How does Trump know so much about so many things? Explaining his disagreement with scientists on climate change, Trump told the Associated Press: “My uncle was a great professor at MIT for many years. Dr. John Trump. And I didn’t talk to him about this particular subject, but I have a natural instinct for science.”
Given Trump’s natural scientific instinct, you don’t need a B.S. from Trump University to know how frustrating it must be to be contradicted repeatedly by “experts” — some in his own administration!
The intelligence community unanimously believes that Russia meddled in the 2016 election, but Trump’s instinct says there’s no reason to disbelieve Russian President Vladimir Putin’s denials.
Satellite imagery shows that North Korea has enhanced its ability to launch missiles, but Trump says, “I don’t believe that.”
The scientific consensus supports the theory of climate change, but Trump says “it could very well go back”to cooling.
Trump’s instinct has led him to a number of scientific discoveries over time:
“The worst hurricanes were 50 years ago.”
Vaccines cause autism in “many” healthy children.
The flu shot is “totally ineffective.”
Exercise is unhealthy.
Coal is “indestructible.”
Windmills are a “killing field” for birds and can make people who live near turbines “go crazy after a couple of years.”
It’s okay to look directly at the sun during a solar eclipse.
California is “shoving” water out to sea “to protect a certain kind of three-inch fish.”
With such a high level of technical expertise, Trump waited 19 months into his presidency to name a White House science adviser.
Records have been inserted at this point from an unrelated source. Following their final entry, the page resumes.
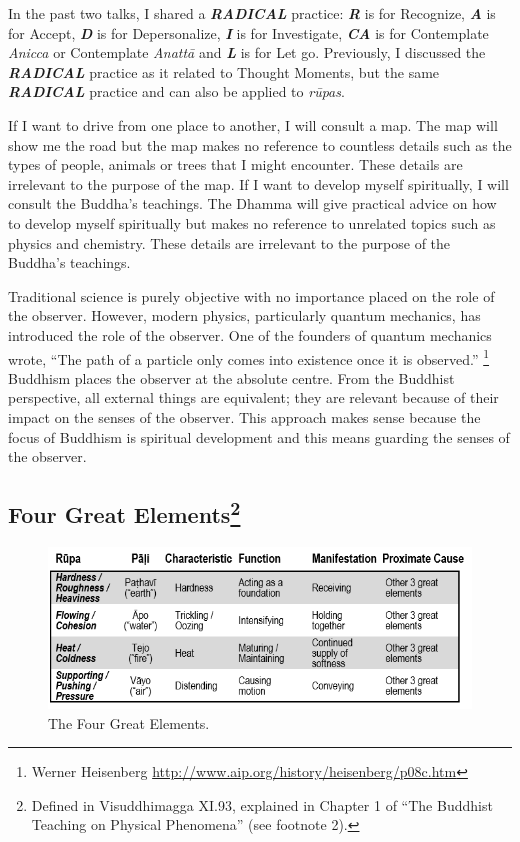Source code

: In the past two talks, I shared a \textbf{\textit{RADICAL}} practice: \textbf{\textit{R}} is for Recognize, \textbf{\textit{A}} is for Accept, \textbf{\textit{D}} is for Depersonalize, \textbf{\textit{I}} is for Investigate, \textbf{\textit{CA}} is for Contemplate \textit{Anicca} or Contemplate \textit{Anattā} and \textit{\textbf{L}} is for Let go. Previously, I discussed the \textbf{\textit{RADICAL}} practice as it related to Thought Moments, but the same \textbf{\textit{RADICAL}} practice and can also be applied to \textit{rūpas}.

If I want to drive from one place to another, I will consult a map. The map will show me the road but the map makes no reference to countless details such as the types of people, animals or trees that I might encounter. These details are irrelevant to the purpose of the map. If I want to develop myself spiritually, I will consult the Buddha’s teachings. The Dhamma will give practical advice on how to develop myself spiritually but makes no reference to unrelated topics such as physics and chemistry. These details are irrelevant to the purpose of the Buddha’s teachings.

Traditional science is purely objective with no importance placed on the role of the observer. However, modern physics, particularly quantum mechanics, has introduced the role of the observer. One of the founders of quantum mechanics wrote, “The path of a particle only comes into existence once it is observed.” \footnote{Werner Heisenberg \url{http://www.aip.org/history/heisenberg/p08c.htm}} Buddhism places the observer at the absolute centre. From the Buddhist perspective, all external things are equivalent; they are relevant because of their impact on the senses of the observer. This approach makes sense because the focus of Buddhism is spiritual development and this means guarding the senses of the observer.

\subsection*{Four Great Elements\footnote{Defined in Visuddhimagga XI.93, explained in Chapter 1 of “The Buddhist Teaching on Physical Phenomena” (see footnote 2).}}

\begin{figure}[h]
\centering
\includegraphics[width=0.8\linewidth]{./Diagrams/Elements}
\caption{The Four Great Elements.}
\label{fig:Elements}
\end{figure}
More than 1,000 members of the National Academy of Sciences accuse Trump of the “denigration of scientific expertise and harassment of scientists.”
But they don’t understand. Trump knows more about science than the scientists do.
And this is the problem with being surrounded by fools: Though Trump gives his presidency an “A-plus,” most Americans — about 60 percent — do not appreciate his brilliance.
He deserves better — and he should demand it. He should walk away, withdraw his excellence, maybe get a place in Pleasure — and leave us to suffer our own foolish “scientists” and “experts” and “facts.” That would really show us.